Text Extraction Command Line utility allows to extract text from the various types of files. The extracted text can be combined into one file or/and split into few files. The converted text files can be reused for index or any other purposes easily.

Supported formats for input files:
AZW, AZW3, CHM, DjVu, DOC, DOCX, EML, EPUB, FB2, FB3, HTML, LIT, MD, MHT, MOBI, ODP, ODS, ODT, PDB, PDF, PPT, PPTX, PRC, RTF, TCR, TXT, WPD, WRI, XLS, XLSX. The IFilter interface will be used for files with unknown extensions.

The utility works from the command line, without displaying any user interface. This is useful to integrate the text processing options to other applications, for example.

Execution order of operations:
* Extract text from input file(s).
* Format text: remove spaces, linebreaks, etc. (if options are specified).
* Combine files into one file (if option is specified).
* Split text (if options are specified).
* Apply rules for pronunciation correction (if option is specified).
* Save output file(s).

The Text Extraction Command Line utility handles various command line parameters to be able to extract text from files. The command line options use the syntax "all2text.exe [options ...]", all parameters must be separated by a space. Options can appear in any order on the command line so long as they are paired with their related parameters. Use the "all2text.exe -?" command line to get help on the command line syntax and parameters.

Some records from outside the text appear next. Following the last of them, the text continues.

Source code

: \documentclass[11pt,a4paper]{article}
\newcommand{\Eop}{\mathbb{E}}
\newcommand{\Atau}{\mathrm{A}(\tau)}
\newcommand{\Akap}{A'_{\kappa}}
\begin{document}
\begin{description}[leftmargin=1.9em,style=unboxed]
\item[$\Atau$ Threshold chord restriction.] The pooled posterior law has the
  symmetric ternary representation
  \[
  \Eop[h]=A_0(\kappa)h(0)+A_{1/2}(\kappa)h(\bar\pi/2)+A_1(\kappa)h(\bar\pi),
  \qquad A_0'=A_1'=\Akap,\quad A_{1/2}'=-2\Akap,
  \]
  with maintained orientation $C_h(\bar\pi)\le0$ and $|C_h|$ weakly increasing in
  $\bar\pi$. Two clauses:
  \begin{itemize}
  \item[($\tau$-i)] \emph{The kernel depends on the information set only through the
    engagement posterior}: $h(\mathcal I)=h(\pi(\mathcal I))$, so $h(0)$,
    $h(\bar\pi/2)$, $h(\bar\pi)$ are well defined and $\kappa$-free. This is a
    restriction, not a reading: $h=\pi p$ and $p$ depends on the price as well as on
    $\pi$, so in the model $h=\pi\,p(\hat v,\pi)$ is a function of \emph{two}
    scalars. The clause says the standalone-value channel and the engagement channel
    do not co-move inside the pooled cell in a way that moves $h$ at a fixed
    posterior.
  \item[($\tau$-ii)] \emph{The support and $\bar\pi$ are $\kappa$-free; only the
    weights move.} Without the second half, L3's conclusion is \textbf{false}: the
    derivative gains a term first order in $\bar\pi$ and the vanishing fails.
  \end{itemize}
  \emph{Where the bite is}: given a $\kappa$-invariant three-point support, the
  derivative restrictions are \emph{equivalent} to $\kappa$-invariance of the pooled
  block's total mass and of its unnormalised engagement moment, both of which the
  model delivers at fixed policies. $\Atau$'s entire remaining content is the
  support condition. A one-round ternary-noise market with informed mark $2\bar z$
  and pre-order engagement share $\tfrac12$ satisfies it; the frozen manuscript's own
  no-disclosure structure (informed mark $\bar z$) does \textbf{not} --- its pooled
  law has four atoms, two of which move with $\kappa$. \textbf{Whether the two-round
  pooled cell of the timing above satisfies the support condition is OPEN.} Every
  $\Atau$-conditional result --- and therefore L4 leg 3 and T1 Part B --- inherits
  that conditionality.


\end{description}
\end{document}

Text Extraction Command Line Options:

Usage: all2text.exe [options ...]

-f [file_mask]
Sets the name of input file or the mask for the group of input files. The command line may contain few options [-f].

-v [folder_name]
Sets the name of output folder for saving of text files.

-p [text]
Sets the pattern for output file name (for example, "Text Document"). If absent, the input file name will be used as a pattern.
Use the %FileName% variable to insert the input file name to the output file name.
Use the %FirstLine% variable to insert the first line of text.
Use the %Header% variable to insert the chapter title.
Use the %Number% variable to change the position of the sequence number inside the output file name.
Warning! It is necessary to double a percent sign (%) in a batch script. For example: -p %%FirstLine%%.

-out [file_name]
Sets the full name for output file. The option is recommended to specify only when the utility is used as a part of other software.
If the utility is used for custom document import, the external program runs the utility from a command line and passes the full name of a text file to create.

-i
Reads data from STDIN. The file format will be auto-detected from data. If the option is specified, the option [-f] is ignored.

-o
Writes text to STDOUT. If the option is specified, the options [-v] and [-p] are ignored.

-u
Combines text files into one output file.

-b
Adds sequence number before output file name (when text is split).

-a
Adds sequence number after output file name (when text is split).

-n [integer]
Sets the starting sequence number for output files (when text is split). The default is 1.

-e [encoding]
Sets the encoding for output files ("ansi", "utf8" or "unicode"). The default is "ansi".

-t [integer]
Splits text by output target size of text parts (as a number of characters).

-k [keyword]
Splits text by a special keyword in input file. The option is case-sensitive. The command line may contain few options [-k].

-r [keyword]
Splits text by a keyword and removes it from output files. The option is case-sensitive. The command line may contain few options [-r].

-w
Splits text by two empty lines in succession.

-l
Splits text by lines where all letters are capital.

-c
Splits text by a table of contents. The application extracts positions of chapter beginnings from the input file (if the file contains such information).

-toc
Generates a table of contents and splits text. The application splits the extracted text by keywords (like "chapter" or "volume").
If the option is used together with the option [-c], the application will try to extract a table of contents from the document; if it fails, a new table of contents will be generated.

-m [integer]
Sets the minimal size of text parts for splitting (as a number of characters).

-j [integer]
Ignores the chapter beginning if the size of the previous chapter is less than the specified value (in characters). The option is used together with the option [-c] or [-toc].

-hh [text]
Inserts text in front of headings (for example: ## Chapter 1).

-d [file_name]
Uses a dictionary for pronunciation correction (*.BXD, *.DIC or *.REX). The command line may contain few options [-d].
You may use the desktop application 'Balabolka' to edit a dictionary.

-if
Uses IFilter interface to extract text. If this fails, the default method will be used by the application.

-g [folder_name]
Sets the name of output folder for saving of images from a document.

-cvr [folder_name]
Sets the name of output folder for saving of a book cover image.

-x [file_type]
Sets the input file type. It allows to define a format of input documents with unknown file name extensions. For example: -x doc.

-pwd [text]
Sets the password for the encrypted PDF files.

-? or -h
Prints the list of available command line options.

--remove-spaces or -rs
Removes excess spaces (two or more blank spaces in succession, no-break spaces).

--remove-hyphens or -rh
Removes hyphens at the ends of lines in the text.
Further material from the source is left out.